EXERCISE INPUT:
►

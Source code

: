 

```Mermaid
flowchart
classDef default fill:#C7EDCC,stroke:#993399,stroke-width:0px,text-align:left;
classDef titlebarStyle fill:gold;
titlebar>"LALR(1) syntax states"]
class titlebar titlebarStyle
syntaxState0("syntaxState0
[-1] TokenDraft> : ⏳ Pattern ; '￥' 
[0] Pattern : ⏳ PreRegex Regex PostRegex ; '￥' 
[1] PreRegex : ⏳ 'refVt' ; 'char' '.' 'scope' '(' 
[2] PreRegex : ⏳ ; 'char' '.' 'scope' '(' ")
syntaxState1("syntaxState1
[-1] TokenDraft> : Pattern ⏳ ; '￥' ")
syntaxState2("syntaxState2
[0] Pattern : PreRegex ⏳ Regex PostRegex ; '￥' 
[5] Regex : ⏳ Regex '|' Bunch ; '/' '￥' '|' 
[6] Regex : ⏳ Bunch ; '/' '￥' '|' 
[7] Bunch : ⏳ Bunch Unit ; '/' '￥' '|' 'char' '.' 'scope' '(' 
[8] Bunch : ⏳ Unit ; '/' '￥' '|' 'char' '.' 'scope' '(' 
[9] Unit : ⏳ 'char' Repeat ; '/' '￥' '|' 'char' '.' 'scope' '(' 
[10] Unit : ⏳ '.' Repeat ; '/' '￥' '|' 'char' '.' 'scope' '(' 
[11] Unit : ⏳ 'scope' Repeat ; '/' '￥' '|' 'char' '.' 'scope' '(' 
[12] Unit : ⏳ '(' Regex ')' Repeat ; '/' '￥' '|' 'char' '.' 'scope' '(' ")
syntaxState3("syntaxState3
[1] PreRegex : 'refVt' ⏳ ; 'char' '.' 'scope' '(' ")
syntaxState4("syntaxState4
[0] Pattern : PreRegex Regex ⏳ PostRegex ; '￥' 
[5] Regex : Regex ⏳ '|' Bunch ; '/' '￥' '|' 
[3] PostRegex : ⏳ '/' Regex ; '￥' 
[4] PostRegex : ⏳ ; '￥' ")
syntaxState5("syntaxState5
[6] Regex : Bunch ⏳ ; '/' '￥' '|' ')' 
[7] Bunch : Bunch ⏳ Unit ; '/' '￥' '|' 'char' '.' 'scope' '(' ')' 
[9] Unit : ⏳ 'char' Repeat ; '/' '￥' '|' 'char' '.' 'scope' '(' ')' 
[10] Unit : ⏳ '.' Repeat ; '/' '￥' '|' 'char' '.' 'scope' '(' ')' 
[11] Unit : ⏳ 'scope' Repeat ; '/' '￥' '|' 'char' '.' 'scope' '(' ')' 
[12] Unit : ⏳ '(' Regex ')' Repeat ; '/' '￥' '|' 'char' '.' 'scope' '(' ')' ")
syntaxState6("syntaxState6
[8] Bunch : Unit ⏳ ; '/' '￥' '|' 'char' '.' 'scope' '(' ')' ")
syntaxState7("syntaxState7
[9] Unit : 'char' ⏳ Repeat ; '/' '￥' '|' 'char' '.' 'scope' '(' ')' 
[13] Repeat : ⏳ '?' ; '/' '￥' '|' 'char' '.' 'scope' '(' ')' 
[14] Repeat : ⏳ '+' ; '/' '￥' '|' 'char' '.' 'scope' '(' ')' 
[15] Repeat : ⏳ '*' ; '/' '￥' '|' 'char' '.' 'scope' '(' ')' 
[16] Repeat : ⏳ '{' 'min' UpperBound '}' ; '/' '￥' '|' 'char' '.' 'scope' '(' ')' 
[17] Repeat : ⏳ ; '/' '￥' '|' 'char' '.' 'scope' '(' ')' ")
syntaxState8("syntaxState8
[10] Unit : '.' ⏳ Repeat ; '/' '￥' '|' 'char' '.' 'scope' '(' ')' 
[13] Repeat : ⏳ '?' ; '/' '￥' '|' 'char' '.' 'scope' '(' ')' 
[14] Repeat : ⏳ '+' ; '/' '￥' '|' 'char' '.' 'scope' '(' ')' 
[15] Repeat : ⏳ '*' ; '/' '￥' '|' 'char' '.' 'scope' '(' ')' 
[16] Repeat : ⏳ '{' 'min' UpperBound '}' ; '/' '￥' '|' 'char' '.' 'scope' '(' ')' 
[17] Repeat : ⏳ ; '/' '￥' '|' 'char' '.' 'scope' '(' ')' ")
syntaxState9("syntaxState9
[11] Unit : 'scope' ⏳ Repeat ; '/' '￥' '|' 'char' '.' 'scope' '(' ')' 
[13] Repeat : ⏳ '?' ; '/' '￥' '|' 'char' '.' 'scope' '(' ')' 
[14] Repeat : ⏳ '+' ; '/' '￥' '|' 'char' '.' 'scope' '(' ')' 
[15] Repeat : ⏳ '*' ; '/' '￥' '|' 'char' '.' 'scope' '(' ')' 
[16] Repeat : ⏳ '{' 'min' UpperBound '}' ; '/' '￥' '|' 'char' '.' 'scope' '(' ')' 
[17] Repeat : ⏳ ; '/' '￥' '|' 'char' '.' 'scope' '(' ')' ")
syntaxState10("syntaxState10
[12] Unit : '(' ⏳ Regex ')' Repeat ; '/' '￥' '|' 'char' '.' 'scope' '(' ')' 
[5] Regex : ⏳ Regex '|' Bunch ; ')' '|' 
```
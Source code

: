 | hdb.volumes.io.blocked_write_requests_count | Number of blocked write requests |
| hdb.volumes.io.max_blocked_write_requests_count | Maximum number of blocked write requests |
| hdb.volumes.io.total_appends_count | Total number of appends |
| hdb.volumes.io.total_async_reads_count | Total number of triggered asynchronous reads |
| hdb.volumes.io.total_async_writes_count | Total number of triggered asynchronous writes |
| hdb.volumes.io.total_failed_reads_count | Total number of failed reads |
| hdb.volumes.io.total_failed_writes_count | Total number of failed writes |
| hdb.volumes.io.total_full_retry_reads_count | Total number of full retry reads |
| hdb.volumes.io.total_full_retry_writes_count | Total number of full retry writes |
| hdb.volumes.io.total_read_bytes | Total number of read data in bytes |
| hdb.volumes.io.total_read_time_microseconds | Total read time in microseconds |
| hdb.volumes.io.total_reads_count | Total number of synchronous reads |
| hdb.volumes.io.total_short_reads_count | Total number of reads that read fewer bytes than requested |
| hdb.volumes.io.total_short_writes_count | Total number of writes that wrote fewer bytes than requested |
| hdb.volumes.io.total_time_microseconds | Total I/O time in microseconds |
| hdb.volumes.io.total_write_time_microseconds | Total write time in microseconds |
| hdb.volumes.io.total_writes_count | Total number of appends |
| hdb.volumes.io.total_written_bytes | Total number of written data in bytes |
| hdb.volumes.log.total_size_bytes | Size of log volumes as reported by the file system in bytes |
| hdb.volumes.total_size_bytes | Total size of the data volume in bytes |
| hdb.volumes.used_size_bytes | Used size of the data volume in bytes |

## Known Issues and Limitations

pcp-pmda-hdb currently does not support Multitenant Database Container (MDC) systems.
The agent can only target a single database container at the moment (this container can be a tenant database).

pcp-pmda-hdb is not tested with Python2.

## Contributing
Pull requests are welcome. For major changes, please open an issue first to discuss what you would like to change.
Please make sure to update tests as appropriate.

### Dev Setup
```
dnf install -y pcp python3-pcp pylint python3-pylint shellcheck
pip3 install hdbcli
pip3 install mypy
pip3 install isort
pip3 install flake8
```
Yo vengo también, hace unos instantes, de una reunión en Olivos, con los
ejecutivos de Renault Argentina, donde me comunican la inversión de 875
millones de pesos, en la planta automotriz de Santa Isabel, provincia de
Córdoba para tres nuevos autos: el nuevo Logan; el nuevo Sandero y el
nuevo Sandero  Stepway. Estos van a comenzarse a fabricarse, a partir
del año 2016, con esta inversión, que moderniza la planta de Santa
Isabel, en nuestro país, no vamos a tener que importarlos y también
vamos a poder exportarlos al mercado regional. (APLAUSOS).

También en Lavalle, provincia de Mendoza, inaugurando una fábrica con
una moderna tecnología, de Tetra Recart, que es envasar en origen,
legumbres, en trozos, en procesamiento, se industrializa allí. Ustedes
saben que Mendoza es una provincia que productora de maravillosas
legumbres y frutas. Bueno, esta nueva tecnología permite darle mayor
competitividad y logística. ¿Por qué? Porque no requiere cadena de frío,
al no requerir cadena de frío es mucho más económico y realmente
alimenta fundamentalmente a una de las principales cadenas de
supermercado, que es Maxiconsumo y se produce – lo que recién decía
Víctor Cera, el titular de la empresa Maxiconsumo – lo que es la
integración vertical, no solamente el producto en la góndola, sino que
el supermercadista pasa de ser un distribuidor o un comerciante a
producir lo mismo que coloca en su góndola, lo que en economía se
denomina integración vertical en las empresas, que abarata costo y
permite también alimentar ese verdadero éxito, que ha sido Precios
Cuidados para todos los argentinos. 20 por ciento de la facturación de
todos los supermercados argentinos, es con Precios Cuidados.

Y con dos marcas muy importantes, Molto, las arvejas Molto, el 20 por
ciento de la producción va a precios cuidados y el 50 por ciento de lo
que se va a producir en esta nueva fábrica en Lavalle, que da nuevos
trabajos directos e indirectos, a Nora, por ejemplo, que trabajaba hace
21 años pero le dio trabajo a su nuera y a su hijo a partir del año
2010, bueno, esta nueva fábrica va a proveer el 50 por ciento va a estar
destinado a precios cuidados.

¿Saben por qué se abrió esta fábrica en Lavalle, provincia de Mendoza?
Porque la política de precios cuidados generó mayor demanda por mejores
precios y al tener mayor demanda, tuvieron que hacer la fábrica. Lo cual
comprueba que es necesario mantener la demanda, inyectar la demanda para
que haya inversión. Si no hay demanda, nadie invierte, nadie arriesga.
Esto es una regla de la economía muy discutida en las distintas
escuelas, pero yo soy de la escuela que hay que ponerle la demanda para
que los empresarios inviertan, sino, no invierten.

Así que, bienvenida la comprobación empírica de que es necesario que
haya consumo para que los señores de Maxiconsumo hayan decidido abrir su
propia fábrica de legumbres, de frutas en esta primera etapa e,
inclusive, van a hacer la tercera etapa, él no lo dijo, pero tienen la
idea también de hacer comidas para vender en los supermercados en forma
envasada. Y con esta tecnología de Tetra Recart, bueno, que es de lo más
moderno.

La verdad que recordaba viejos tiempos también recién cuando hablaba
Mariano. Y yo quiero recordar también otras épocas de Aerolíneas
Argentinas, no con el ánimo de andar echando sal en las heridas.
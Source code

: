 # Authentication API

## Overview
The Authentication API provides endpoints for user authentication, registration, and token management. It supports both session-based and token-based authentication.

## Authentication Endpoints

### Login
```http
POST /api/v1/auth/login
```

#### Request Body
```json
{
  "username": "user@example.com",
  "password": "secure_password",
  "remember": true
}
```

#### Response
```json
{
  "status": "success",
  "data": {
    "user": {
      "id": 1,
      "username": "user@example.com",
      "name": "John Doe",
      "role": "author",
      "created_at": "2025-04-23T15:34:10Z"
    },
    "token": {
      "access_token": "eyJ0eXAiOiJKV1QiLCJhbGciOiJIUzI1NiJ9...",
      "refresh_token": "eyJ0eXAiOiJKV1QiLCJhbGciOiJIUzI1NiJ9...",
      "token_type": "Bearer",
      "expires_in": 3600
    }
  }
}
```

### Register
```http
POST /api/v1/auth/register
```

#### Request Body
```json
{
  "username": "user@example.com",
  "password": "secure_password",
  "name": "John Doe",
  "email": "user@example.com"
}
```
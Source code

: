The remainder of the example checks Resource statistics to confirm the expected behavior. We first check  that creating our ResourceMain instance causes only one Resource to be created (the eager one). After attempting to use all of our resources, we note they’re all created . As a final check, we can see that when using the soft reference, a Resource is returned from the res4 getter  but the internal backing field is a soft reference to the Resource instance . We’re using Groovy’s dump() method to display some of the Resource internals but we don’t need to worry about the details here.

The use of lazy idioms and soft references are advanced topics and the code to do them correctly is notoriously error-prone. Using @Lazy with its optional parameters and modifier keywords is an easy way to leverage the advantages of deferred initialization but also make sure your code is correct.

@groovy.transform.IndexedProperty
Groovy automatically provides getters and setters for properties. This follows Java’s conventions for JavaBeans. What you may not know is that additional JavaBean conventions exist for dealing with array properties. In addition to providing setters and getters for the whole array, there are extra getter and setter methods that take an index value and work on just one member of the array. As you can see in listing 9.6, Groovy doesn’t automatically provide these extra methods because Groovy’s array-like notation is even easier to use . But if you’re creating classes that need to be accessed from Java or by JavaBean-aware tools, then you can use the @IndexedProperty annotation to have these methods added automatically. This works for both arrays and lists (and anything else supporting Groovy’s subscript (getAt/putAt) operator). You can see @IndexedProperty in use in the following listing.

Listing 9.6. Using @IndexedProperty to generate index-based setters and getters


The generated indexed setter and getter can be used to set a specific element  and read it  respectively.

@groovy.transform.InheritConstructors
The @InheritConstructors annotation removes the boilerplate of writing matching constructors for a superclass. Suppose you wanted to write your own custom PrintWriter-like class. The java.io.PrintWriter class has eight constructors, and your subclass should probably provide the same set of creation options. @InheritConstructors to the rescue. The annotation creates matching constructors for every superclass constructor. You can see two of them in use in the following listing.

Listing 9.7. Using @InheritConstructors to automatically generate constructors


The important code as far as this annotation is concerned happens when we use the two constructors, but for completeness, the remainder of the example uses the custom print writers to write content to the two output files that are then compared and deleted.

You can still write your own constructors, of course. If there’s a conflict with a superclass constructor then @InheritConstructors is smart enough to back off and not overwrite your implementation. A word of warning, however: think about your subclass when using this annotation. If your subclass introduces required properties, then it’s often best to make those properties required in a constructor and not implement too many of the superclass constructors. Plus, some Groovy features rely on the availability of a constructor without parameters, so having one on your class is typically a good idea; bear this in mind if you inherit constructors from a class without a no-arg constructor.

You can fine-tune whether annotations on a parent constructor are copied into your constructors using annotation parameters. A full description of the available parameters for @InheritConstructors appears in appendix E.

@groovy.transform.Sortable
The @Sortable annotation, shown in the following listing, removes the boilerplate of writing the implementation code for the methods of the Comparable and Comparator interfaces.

◄

PROBLEM STATEMENT: Take the records above and return, word for word, only the lines that fall from the line with "asynchronous writes |" to the line with "I/O time in microseconds |", both of them included.

WRITTEN REPLY:
| hdb.volumes.io.total_async_writes_count | Total number of triggered asynchronous writes |
| hdb.volumes.io.total_failed_reads_count | Total number of failed reads |
| hdb.volumes.io.total_failed_writes_count | Total number of failed writes |
| hdb.volumes.io.total_full_retry_reads_count | Total number of full retry reads |
| hdb.volumes.io.total_full_retry_writes_count | Total number of full retry writes |
| hdb.volumes.io.total_read_bytes | Total number of read data in bytes |
| hdb.volumes.io.total_read_time_microseconds | Total read time in microseconds |
| hdb.volumes.io.total_reads_count | Total number of synchronous reads |
| hdb.volumes.io.total_short_reads_count | Total number of reads that read fewer bytes than requested |
| hdb.volumes.io.total_short_writes_count | Total number of writes that wrote fewer bytes than requested |
| hdb.volumes.io.total_time_microseconds | Total I/O time in microseconds |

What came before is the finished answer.